Sick leave is one of the most valuable benefits the Manitowoc Health Care Center offers its employees because it can provide income protection during an extended illness or the recovery from an injury. Employees of the Manitowoc Health Care Center are allowed to accumulate a sick leave balance of up to 120 days to provide this insurance against disruption in income.

Sick leave may only be used in cases of actual illness or disability, other medical and health situations requiring the employee's absence from work, or in situations where an employee's personal attendance is required because of the serious illness or disability of a father, mother, spouse or child.

Definitions of terms contained within the Attendance Policy of the Manitowoc Health Care Center

No Call/No Show. A no call/no show is when an employee fails to report to work and does not notify the Manitowoc Health Care Center of their absence prior to the beginning of the scheduled work shift, unless medically incapable of doing so.

Occurrence of No Call/No Show.
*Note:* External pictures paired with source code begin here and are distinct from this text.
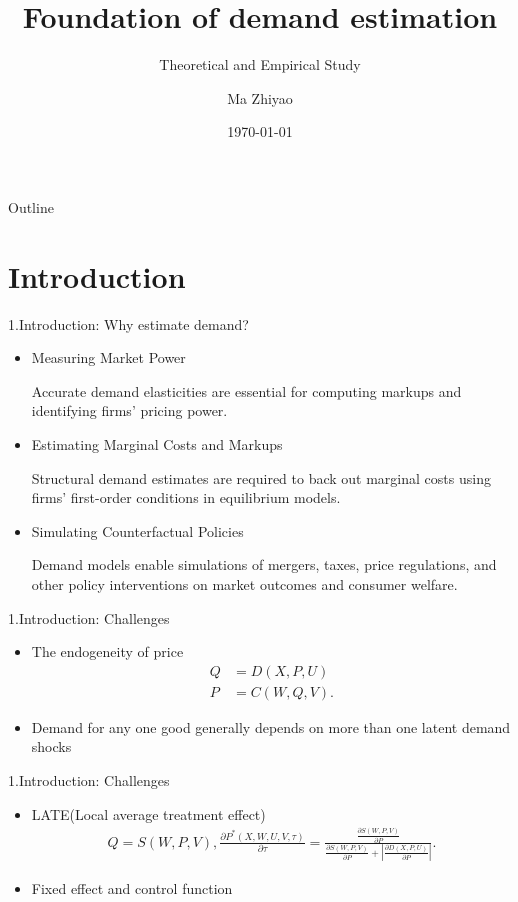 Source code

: \documentclass[aspectratio=169]{beamer}  %
\title{Foundation of demand estimation}
\subtitle{Theoretical and Empirical Study}
\author{Ma Zhiyao}
\institute{Hong Kong University of Science and Technology}
\date{\today}
\begin{document}
\begin{frame}
    \titlepage
\end{frame}

\begin{frame}{Outline}
    \tableofcontents
\end{frame}

\section{Introduction}
\begin{frame}{1.Introduction: Why estimate demand?}
    \begin{itemize}
        \item Measuring Market Power

        
        Accurate demand elasticities are essential for computing markups and identifying firms’ pricing power.
        \item Estimating Marginal Costs and Markups


        Structural demand estimates are required to back out marginal costs using firms' first-order conditions in equilibrium models.
        \item Simulating Counterfactual Policies


        Demand models enable simulations of mergers, taxes, price regulations, and other policy interventions on market outcomes and consumer welfare.
    \end{itemize}
\end{frame}

\begin{frame}{1.Introduction: Challenges}
    \begin{itemize}
        \item The endogeneity of price
            \begin{align}
            Q &= D(X, P, U) \tag{1.1} \\
            P &= C(W, Q, V). \tag{1.2}
                \end{align}
        \item Demand for any one good generally depends on more than one latent demand shocks
    \end{itemize}
\end{frame}

\begin{frame}{1.Introduction: Challenges}
    \begin{itemize}
        \item LATE(Local average treatment effect)
            \begin{align}
            Q = S(W, P, V), 
\frac{\partial P^*(X, W, U, V, \tau)}{\partial \tau} =
\frac{ \frac{\partial S(W, P, V)}{\partial P} }
{ \frac{\partial S(W, P, V)}{\partial P} + \left| \frac{\partial D(X, P, U)}{\partial P} \right| }.
\tag{1.3}
    \end{align}
        \item Fixed effect and control function
    \end{itemize}
\end{frame}
\end{document}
An occurrence of no call/no show happens each time an employees fails to report to work and does not notify the Manitowoc Health Care Center of their absence prior to the beginning of the scheduled work shift, unless medically incapable of doing so.

Unscheduled Absence. Unscheduled absence is a failure to complete a scheduled day of work, absence due to sickness of one (1) or more consecutive scheduled work days, absence due to any reason other than sickness, tardiness more than thirty minutes, or three instances of being tardy less than thirty minutes within the rolling calendar year. Funeral leave and leave for jury duty are not considered unscheduled absences.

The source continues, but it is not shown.